**What you should do**
From the listing below, return each line that includes "chief".
════════════════════
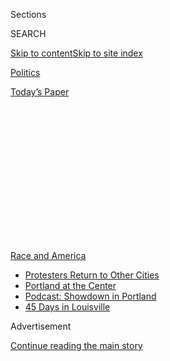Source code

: <div id="app">

<div>

<div>

<div>

<div class="NYTAppHideMasthead css-1q2w90k e1suatyy0">

<div class="section css-ui9rw0 e1suatyy2">

<div class="css-eph4ug er09x8g0">

<div class="css-6n7j50">

</div>

<span class="css-1dv1kvn">Sections</span>

<div class="css-10488qs">

<span class="css-1dv1kvn">SEARCH</span>

</div>

[Skip to content](#site-content)[Skip to site
index](#site-index)

</div>

<div id="masthead-section-label" class="css-1wr3we4 eaxe0e00">

[Politics](https://www.nytimes3xbfgragh.onion/section/politics)

</div>

<div class="css-10698na e1huz5gh0">

</div>

</div>

<div id="masthead-bar-one" class="section hasLinks css-15hmgas e1csuq9d3">

<div class="css-uqyvli e1csuq9d0">

</div>

<div class="css-1uqjmks e1csuq9d1">

</div>

<div class="css-9e9ivx">

[](https://myaccount.nytimes3xbfgragh.onion/auth/login?response_type=cookie&client_id=vi)

</div>

<div class="css-1bvtpon e1csuq9d2">

[Today’s
Paper](https://www.nytimes3xbfgragh.onion/section/todayspaper)

</div>

</div>

</div>

</div>

<div data-aria-hidden="false">

<div id="site-content" data-role="main">

<div>

<div class="css-1aor85t" style="opacity:0.000000001;z-index:-1;visibility:hidden">

<div class="css-1hqnpie">

<div class="css-epjblv">

<span class="css-17xtcya">[Politics](/section/politics)</span><span class="css-x15j1o">|</span><span class="css-fwqvlz">Homeland
Security Shuts Down ‘Intelligence’ Reports on
Journalists</span>

</div>

<div class="css-k008qs">

<div class="css-1iwv8en">

<span class="css-18z7m18"></span>

<div>

</div>

</div>

<span class="css-1n6z4y">https://nyti.ms/3giO0Wf</span>

<div class="css-1705lsu">

<div class="css-4xjgmj">

<div class="css-4skfbu" data-role="toolbar" data-aria-label="Social Media Share buttons, Save button, and Comments Panel with current comment count" data-testid="share-tools">

  - 
  - 
  - 
  - 
    
    <div class="css-6n7j50">
    
    </div>

  - 

</div>

</div>

</div>

</div>

</div>

</div>

<div id="NYT_TOP_BANNER_REGION" class="css-13pd83m">

<div>

<div id="styln-prism-menu-1590763508878" class="section interactive-content interactive-size-medium css-1edisqu">

<div class="css-17ih8de interactive-body">

<div id="scroll-container" class="css-1gj85ro">

[<span class="styln-title-wrap"><span class="css-1pje3qr">Race
and</span><span class="css-1pje3qr">
America</span></span>](https://www.nytimes3xbfgragh.onion/news-event/george-floyd-protests-minneapolis-new-york-los-angeles?action=click&pgtype=Article&state=default&region=TOP_BANNER&context=storylines_menu)

  - [Protesters Return to Other
    Cities](https://www.nytimes3xbfgragh.onion/2020/07/26/us/protests-portland-seattle-trump.html?action=click&pgtype=Article&state=default&region=TOP_BANNER&context=storylines_menu)
  - [Portland at the
    Center](https://www.nytimes3xbfgragh.onion/2020/07/24/us/portland-oregon-protests-white-race.html?action=click&pgtype=Article&state=default&region=TOP_BANNER&context=storylines_menu)
  - [Podcast: Showdown in
    Portland](https://www.nytimes3xbfgragh.onion/2020/07/23/podcasts/the-daily/portland-protests.html?action=click&pgtype=Article&state=default&region=TOP_BANNER&context=storylines_menu)
  - [45 Days in
    Louisville](https://www.nytimes3xbfgragh.onion/interactive/2020/07/16/us/black-lives-matter-protests-louisville-breonna-taylor.html?action=click&pgtype=Article&state=default&region=TOP_BANNER&context=storylines_menu)

</div>

</div>

</div>

</div>

</div>

<div id="top-wrapper" class="css-1sy8kpn">

<div id="top-slug" class="css-l9onyx">

Advertisement

</div>

[Continue reading the main
story](#after-top)

<div class="ad top-wrapper" style="text-align:center;height:100%;display:block;min-height:250px">

<div id="top" class="place-ad" data-position="top" data-size-key="top">

</div>

</div>

<div id="after-top">

</div>

</div>

<div>

<div id="sponsor-wrapper" class="css-1hyfx7x">

<div id="sponsor-slug" class="css-19vbshk">

Supported by

</div>

[Continue reading the main
story](#after-sponsor)

<div id="sponsor" class="ad sponsor-wrapper" style="text-align:center;height:100%;display:block">

</div>

<div id="after-sponsor">

</div>

</div>

<div class="css-186x18t">

</div>

<div class="css-1vkm6nb ehdk2mb0">

# Homeland Security Shuts Down ‘Intelligence’ Reports on Journalists

</div>

The acting secretary of homeland security said that he would investigate
his department’s dissemination of the tweets of journalists who
uncovered agency documents.

<div class="css-79elbk" data-testid="photoviewer-wrapper">

<div class="css-z3e15g" data-testid="photoviewer-wrapper-hidden">

</div>

<div class="css-1a48zt4 ehw59r15" data-testid="photoviewer-children">

![<span class="css-16f3y1r e13ogyst0" data-aria-hidden="true">Chad Wolf,
the acting secretary of homeland security, last week at the White House.
He said on Friday that he had ordered the intelligence arm to
discontinue collecting information involving
journalists.</span><span class="css-cnj6d5 e1z0qqy90" itemprop="copyrightHolder"><span class="css-1ly73wi e1tej78p0">Credit...</span><span><span>Evan
Vucci/Associated
Press</span></span></span>](https://static01.graylady3jvrrxbe.onion/images/2020/07/31/us/politics/31dc-unrest-dhs/merlin_174842688_96e4e7ac-cc49-4672-ae63-4048294c934d-articleLarge.jpg?quality=75&auto=webp&disable=upscale)

</div>

</div>

<div class="css-18e8msd">

<div class="css-pdw9fk epjyd6m0">

<div class="css-1txwxcy ey68jwv0" data-aria-hidden="true">

[![Zolan
Kanno-Youngs](https://static01.graylady3jvrrxbe.onion/images/2019/12/13/reader-center/author-zolan-kanno-youngs/author-zolan-kanno-youngs-thumbLarge.png
"Zolan Kanno-Youngs")](https://www.nytimes3xbfgragh.onion/by/zolan-kanno-youngs)[![Marc
Tracy](https://static01.graylady3jvrrxbe.onion/images/2018/02/20/multimedia/author-marc-tracy/author-marc-tracy-thumbLarge.jpg
"Marc Tracy")](https://www.nytimes3xbfgragh.onion/by/marc-tracy)

</div>

<div class="css-1baulvz">

By [<span class="css-1baulvz" itemprop="name">Zolan
Kanno-Youngs</span>](https://www.nytimes3xbfgragh.onion/by/zolan-kanno-youngs)
and [<span class="css-1baulvz last-byline" itemprop="name">Marc
Tracy</span>](https://www.nytimes3xbfgragh.onion/by/marc-tracy)

</div>

</div>

  - 
    
    <div class="css-ld3wwf e16638kd2">
    
    July 31,
    2020
    
    </div>

  - 
    
    <div class="css-4xjgmj">
    
    <div class="css-d8bdto" data-role="toolbar" data-aria-label="Social Media Share buttons, Save button, and Comments Panel with current comment count" data-testid="share-tools">
    
      - 
      - 
      - 
      - 
        
        <div class="css-6n7j50">
        
        </div>
    
      - 
    
    </div>
    
    </div>

</div>

</div>

<div class="section meteredContent css-1r7ky0e" name="articleBody" itemprop="articleBody">

<div class="css-1fanzo5 StoryBodyCompanionColumn">

<div class="css-53u6y8">

WASHINGTON — The acting secretary of homeland security said on Friday
that he had shut down an intelligence examination of the work of
reporters covering the government’s response to protests in Portland,
Ore., beginning an investigation into what he suggested was an
infringement on First Amendment rights.

The effort by the Department of Homeland Security’s intelligence and
analysis directorate — first revealed by [The Washington
Post](https://www.washingtonpost.com/national-security/dhs-compiled-intelligence-reports-on-journalists-who-published-leaked-documents/2020/07/30/5be5ec9e-d25b-11ea-9038-af089b63ac21_story.html)
— in part targeted [The New York Times’s
release](https://www.nytimes3xbfgragh.onion/2020/07/28/us/federal-agents-portland-seattle-protests.html)
of an intelligence analysis indicating that even as federal agents in
camouflage deployed to quell the protests in Portland, the
administration had little understanding of what it was facing.

The acting secretary, Chad F. Wolf, “is committed to ensuring that all
D.H.S. personnel uphold the principles of professionalism, impartiality
and respect for civil rights and civil liberties, particularly as it
relates to the exercise of First Amendment rights,” said Alexei
Woltornist, the department’s spokesman.

The intelligence office issued three “open-source intelligence reports”
in the past week that summarized the Twitter posts of a Times reporter
and the editor in chief for the blog Lawfare, noting that they had
published leaked unclassified documents.

</div>

</div>

<div class="css-1fanzo5 StoryBodyCompanionColumn">

<div class="css-53u6y8">

Mr. Wolf ordered the intelligence arm to “immediately discontinue
collecting information involving members of the press" once he found out
about the practice, Mr. Woltornist said.

One of the primary responsibilities of the Department of Homeland
Security is sharing information about national security threats to
state, local and federal law enforcement agencies. The gaps in
communication about such threats were among the motivating factors in
creating a central cabinet department to coordinate security efforts
after the Sept. 11, 2001, attacks. The department often distributes
reports to information-collecting “fusion centers,” which then
disseminate the intelligence to relevant agencies and police departments
across the United States.

But such efforts were intended to focus on those with connections to
terrorists or criminals, not journalists.

The directive comes as the agency and its leaders face backlash and
investigations for their actions in Portland, where tactical teams of
agents used tear gas and batons against protesters and forced
individuals into unmarked vehicles. Some in the large crowds have also
thrown rocks, bottles and commercial-grade fireworks at officers
guarding a federal courthouse in the city.

“This is highly disconcerting if true, which is why these things need to
be investigated,” said John Cohen, who used to run the intelligence
office during the Obama administration. “At the very least, they have a
perception problem because at no time should an intelligence community
organization be collecting and disseminating intelligence products on
U.S. journalists.”

</div>

</div>

<div class="css-1fanzo5 StoryBodyCompanionColumn">

<div class="css-53u6y8">

“The politicization of intelligence or law enforcement activities is
highly problematic and there always has to be a separation between the
intelligence-gathering law enforcement activities from the political
agenda of the administration,” added Mr. Cohen, who was also a senior
adviser for the Bush administration.

</div>

</div>

<div class="css-79elbk" data-testid="photoviewer-wrapper">

<div class="css-z3e15g" data-testid="photoviewer-wrapper-hidden">

</div>

<div class="css-1a48zt4 ehw59r15" data-testid="photoviewer-children">

![<span class="css-16f3y1r e13ogyst0" data-aria-hidden="true">The agency
and its leaders face backlash and investigations for their actions in
Portland, Ore., where agents used tear gas and batons against protesters
and forced individuals into unmarked
vehicles.</span><span class="css-cnj6d5 e1z0qqy90" itemprop="copyrightHolder"><span class="css-1ly73wi e1tej78p0">Credit...</span><span>Mason
Trinca for The New York
Times</span></span>](https://static01.graylady3jvrrxbe.onion/images/2020/07/31/us/politics/31dc-unrest-dhs2/merlin_175103346_337df78a-69c3-4411-88ac-262dd2553387-articleLarge.jpg?quality=75&auto=webp&disable=upscale)

</div>

</div>

<div class="css-1fanzo5 StoryBodyCompanionColumn">

<div class="css-53u6y8">

It is not the first time the department has used resources to focus on
journalists. A Border Patrol agent, Jeffrey A. Rambo, [was the subject
of a federal
investigation](https://www.nytimes3xbfgragh.onion/2018/07/12/business/jeffrey-rambo-james-wolfe-leaks.html)
for obtaining the confidential travel records of a Washington journalist
and using them to press her about her sources in 2017.

Emails obtained from Customs and Border Protection by the Reporters
Committee and the Committee to Protect Journalists showed that Mr. Rambo
was in touch with the F.B.I. around the time that he pressured the
journalist, who now works for The Times.

The reports issued by the department in recent days summarized tweets by
Benjamin Wittes, the editor in chief of Lawfare, who had shared multiple
internal documents, including one post on July 24 showing a memo warning
intelligence officers not to leak to the press.

The reports also included another tweet by Mr. Wittes showing an email
from Brian Murphy, the current acting under secretary for intelligence
and analysis, telling officers to begin referring to individuals
attacking federal facilities in Portland as “VIOLENT ANTIFA ANARCHISTS.”

Mr. Murphy said he and other leaders in the intelligence office made the
conclusion after reviewing so-called baseball cards of arrested
protesters to understand their motivations. It came just days after
officers with [the department issued an intelligence
report](https://int.graylady3jvrrxbe.onion/data/documenttools/portland-intelligence-assessment/65e0a41de45b7abc/full.pdf)
saying the agency had “low confidence” that the attacks against the
federal courthouse reflected a broader threat.

</div>

</div>

<div class="css-1fanzo5 StoryBodyCompanionColumn">

<div class="css-53u6y8">

“We lack insight into the motives for the most recent attacks,” they
admitted in the briefing, which was first reported by The Times.

The Senate intelligence committee [sent a
letter](https://www.warner.senate.gov/public/_cache/files/e/a/eaa5a194-d357-475b-a880-f7aae8437437/204A4D77A82B5684AF04EACAB1D37719.2020-07-31-intelligence-to-ia-murphy-letter.pdf)
on Friday to Mr. Murphy, pressing him for more information about the
matter.

Danielle Rhoades Ha, a spokeswoman for The Times, said that it was
critical that the department not use such tactics on journalists.

“The Department of Homeland Security has acknowledged that its
intelligence reporting system, designed to combat terrorism, has instead
been misused to target journalists who were reporting on the
controversial activities of federal law enforcement officers,” she said
in a statement. “It is imperative that D.H.S.’s investigation determines
how this happened and ensures it does not happen again.”

Mr. Wittes said there was nothing wrong with the agency sharing
information about his tweets, noting that it prepared daily news
clippings. “But to frame it as intelligence work product is a really odd
thing,” he said.

“If you’re allowed to do this, what else are you allowed to do? If
you’re allowed to keep tabs on and file reports about my social
media,” he added, “are you allowed to gather all the other public
record material that exists about me and create a dossier?”

The American Civil Liberties Union denounced the agency’s actions on
Friday, saying they were part of a larger pattern.

</div>

</div>

<div class="css-1fanzo5 StoryBodyCompanionColumn">

<div class="css-53u6y8">

“Under Wolf’s leadership, D.H.S. was [caught just last
year](https://www.aclu.org/blog/free-speech/freedom-press/government-detaining-and-interrogating-journalists-and-advocates-us)
unconstitutionally targeting and building dossiers on journalists
reporting on conditions at the border,” the group’s senior legislative
counsel, Neema Signh Guliani, said in a statement. “For weeks, D.H.S.
agents have been deliberately and brutally attacking journalists
covering the Portland protests. And documents show that D.H.S.
intelligence arm appears to be claiming authority it does not have. This
administration’s assault on the First Amendment continues to escalate.”

Gabe Rottman, a lawyer at the Reporters Committee for Freedom of the
Press, said that the department’s focus on journalists had broader
implications.

“Federal law prohibits the creation of ‘dossiers’ on journalists
precisely because doing so can morph into investigations of journalists
for news coverage that embarrasses the government, but that the public
has a right to know,” he said in a statement.

Mr. Woltornist said Mr. Wolf found out about the practice from news
reports on Thursday night, prompting former officials to question the
stability of leadership in the agency. The Department of Homeland
Security has not had a Senate-confirmed secretary since President Trump
[ousted Kirstjen Nielsen in
April 2019](https://www.nytimes3xbfgragh.onion/2019/04/07/us/politics/kirstjen-nielsen-dhs-resigns.html).

“I’m concerned that what’s happening is there’s a lack of control and
when there’s a lot of turnover, it takes a while to learn the DNA of the
department,” said Michael Chertoff, a former secretary for homeland
security under President George W. Bush. “It’s very hard to get a hold
of the various components.”

Zolan Kanno-Youngs reported from Washington, and Marc Tracy from New
York.

</div>

</div>

<div>

</div>

</div>

<div>

</div>

<div>

</div>

<div>

</div>

<div>

<div id="bottom-wrapper" class="css-1ede5it">

<div id="bottom-slug" class="css-l9onyx">

Advertisement

</div>

[Continue reading the main
story](#after-bottom)

<div id="bottom" class="ad bottom-wrapper" style="text-align:center;height:100%;display:block;min-height:90px">

</div>

<div id="after-bottom">

</div>

</div>

</div>

</div>

</div>

## Site Index

<div>

</div>

## Site Information Navigation

  - [© <span>2020</span> <span>The New York Times
    Company</span>](https://help.nytimes3xbfgragh.onion/hc/en-us/articles/115014792127-Copyright-notice)

<!-- end list -->

  - [NYTCo](https://www.nytco.com/)
  - [Contact
    Us](https://help.nytimes3xbfgragh.onion/hc/en-us/articles/115015385887-Contact-Us)
  - [Work with us](https://www.nytco.com/careers/)
  - [Advertise](https://nytmediakit.com/)
  - [T Brand Studio](http://www.tbrandstudio.com/)
  - [Your Ad
    Choices](https://www.nytimes3xbfgragh.onion/privacy/cookie-policy#how-do-i-manage-trackers)
  - [Privacy](https://www.nytimes3xbfgragh.onion/privacy)
  - [Terms of
    Service](https://help.nytimes3xbfgragh.onion/hc/en-us/articles/115014893428-Terms-of-service)
  - [Terms of
    Sale](https://help.nytimes3xbfgragh.onion/hc/en-us/articles/115014893968-Terms-of-sale)
  - [Site
    Map](https://spiderbites.nytimes3xbfgragh.onion)
  - [Help](https://help.nytimes3xbfgragh.onion/hc/en-us)
  - [Subscriptions](https://www.nytimes3xbfgragh.onion/subscription?campaignId=37WXW)

</div>

</div>

</div>

</div>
════════════════════
**Exercise answer**
and the editor in chief for the blog Lawfare, noting that they had
Benjamin Wittes, the editor in chief of Lawfare, who had shared multiple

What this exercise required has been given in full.